(Dataset entries)
- - - - -

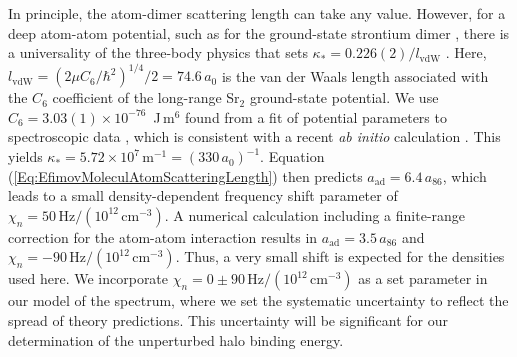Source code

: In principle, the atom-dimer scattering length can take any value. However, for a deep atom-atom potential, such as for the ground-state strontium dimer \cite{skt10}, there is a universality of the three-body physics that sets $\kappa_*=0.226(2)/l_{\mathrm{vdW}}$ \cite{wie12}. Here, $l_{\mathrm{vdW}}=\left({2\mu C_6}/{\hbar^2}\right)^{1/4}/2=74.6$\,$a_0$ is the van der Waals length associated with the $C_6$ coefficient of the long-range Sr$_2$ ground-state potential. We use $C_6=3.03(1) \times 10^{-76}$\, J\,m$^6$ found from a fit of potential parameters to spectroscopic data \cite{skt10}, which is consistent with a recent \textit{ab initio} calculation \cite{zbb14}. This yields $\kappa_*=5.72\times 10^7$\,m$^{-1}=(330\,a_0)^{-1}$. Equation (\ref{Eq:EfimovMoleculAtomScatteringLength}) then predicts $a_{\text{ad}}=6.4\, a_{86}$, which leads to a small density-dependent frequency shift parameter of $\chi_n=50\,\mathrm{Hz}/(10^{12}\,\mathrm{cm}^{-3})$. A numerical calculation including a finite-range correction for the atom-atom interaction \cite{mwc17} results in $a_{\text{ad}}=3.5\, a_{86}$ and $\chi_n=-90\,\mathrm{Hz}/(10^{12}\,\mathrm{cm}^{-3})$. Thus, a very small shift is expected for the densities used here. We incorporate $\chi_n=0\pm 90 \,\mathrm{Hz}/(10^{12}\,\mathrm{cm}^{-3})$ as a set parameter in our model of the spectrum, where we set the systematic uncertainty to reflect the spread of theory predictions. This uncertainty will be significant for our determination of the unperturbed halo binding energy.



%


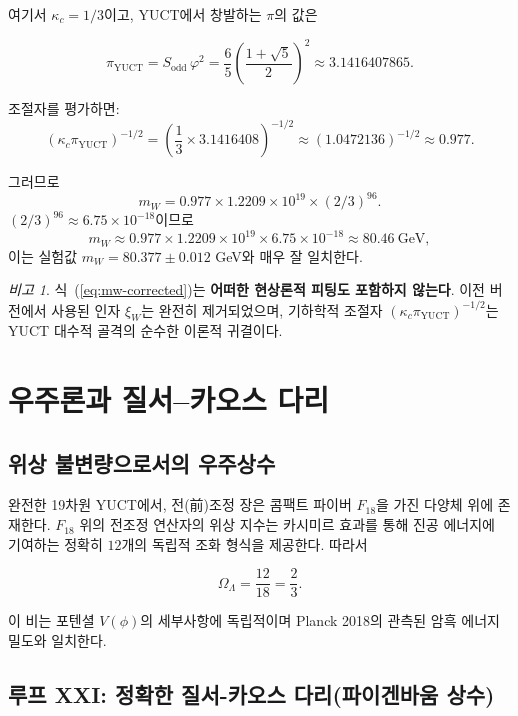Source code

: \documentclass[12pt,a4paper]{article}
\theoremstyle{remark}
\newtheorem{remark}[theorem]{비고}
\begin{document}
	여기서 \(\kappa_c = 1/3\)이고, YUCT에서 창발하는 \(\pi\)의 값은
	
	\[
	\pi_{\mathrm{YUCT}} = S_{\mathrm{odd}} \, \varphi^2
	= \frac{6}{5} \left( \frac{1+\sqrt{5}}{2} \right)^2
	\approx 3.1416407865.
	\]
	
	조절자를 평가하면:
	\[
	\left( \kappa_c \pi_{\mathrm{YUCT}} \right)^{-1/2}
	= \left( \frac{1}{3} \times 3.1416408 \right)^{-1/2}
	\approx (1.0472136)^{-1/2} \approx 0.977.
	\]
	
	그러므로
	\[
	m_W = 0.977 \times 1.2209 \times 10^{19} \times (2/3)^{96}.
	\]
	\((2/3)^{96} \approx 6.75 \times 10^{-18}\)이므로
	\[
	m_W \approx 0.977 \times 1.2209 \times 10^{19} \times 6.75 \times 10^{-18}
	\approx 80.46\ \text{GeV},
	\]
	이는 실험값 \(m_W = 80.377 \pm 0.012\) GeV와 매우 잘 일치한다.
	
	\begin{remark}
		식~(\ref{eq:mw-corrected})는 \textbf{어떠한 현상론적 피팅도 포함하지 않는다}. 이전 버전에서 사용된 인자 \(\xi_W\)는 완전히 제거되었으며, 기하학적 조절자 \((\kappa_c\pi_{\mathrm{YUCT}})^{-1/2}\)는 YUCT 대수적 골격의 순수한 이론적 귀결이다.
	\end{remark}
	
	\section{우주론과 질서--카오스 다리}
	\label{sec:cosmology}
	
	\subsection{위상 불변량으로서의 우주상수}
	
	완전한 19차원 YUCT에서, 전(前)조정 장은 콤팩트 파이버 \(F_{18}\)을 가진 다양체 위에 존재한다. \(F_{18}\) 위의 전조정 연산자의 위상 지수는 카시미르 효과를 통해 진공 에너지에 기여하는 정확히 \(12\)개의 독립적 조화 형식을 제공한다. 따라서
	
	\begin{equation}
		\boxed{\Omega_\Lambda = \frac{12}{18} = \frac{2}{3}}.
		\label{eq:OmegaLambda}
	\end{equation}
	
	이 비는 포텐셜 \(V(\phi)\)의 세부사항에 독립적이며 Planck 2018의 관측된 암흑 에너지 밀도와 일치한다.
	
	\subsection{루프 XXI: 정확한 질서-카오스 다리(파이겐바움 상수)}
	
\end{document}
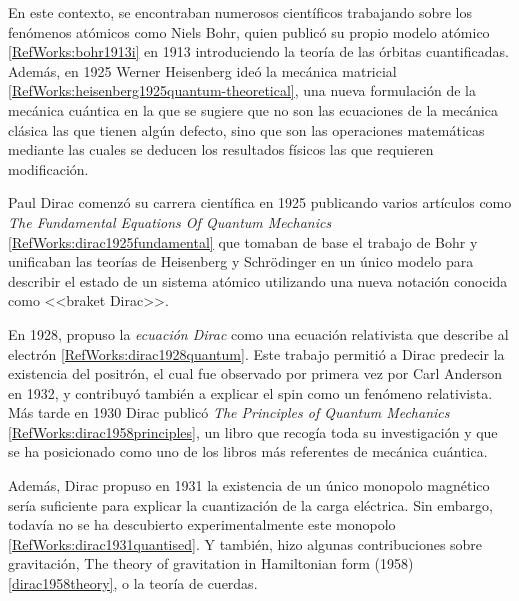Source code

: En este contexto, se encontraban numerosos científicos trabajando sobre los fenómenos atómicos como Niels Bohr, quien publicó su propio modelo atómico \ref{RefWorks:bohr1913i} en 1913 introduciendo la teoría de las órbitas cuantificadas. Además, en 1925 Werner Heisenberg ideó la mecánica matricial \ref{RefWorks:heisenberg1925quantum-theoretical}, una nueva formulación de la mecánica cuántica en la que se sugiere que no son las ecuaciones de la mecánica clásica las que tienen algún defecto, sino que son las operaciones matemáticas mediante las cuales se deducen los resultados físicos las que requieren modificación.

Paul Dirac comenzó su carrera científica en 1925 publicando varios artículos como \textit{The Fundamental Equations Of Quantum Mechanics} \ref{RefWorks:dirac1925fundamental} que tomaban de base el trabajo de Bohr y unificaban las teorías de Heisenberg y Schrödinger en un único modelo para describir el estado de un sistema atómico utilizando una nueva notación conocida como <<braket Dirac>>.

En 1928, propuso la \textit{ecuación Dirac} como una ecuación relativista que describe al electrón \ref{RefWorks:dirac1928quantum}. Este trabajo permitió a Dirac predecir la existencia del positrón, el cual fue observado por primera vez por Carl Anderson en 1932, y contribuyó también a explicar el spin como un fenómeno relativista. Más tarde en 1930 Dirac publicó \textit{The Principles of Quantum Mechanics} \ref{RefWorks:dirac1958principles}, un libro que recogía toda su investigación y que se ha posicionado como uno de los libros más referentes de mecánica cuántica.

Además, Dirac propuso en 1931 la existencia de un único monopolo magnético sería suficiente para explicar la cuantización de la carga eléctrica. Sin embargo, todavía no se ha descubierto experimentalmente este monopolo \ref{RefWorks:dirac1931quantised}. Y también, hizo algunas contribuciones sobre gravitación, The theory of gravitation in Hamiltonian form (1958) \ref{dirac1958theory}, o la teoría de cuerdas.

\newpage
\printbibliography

- - - - -

• **What is expected**
For every line above that includes the word "YUCT에서", return the line.

• **Written response**
	여기서 \(\kappa_c = 1/3\)이고, YUCT에서 창발하는 \(\pi\)의 값은
	완전한 19차원 YUCT에서, 전(前)조정 장은 콤팩트 파이버 \(F_{18}\)을 가진 다양체 위에 존재한다. \(F_{18}\) 위의 전조정 연산자의 위상 지수는 카시미르 효과를 통해 진공 에너지에 기여하는 정확히 \(12\)개의 독립적 조화 형식을 제공한다. 따라서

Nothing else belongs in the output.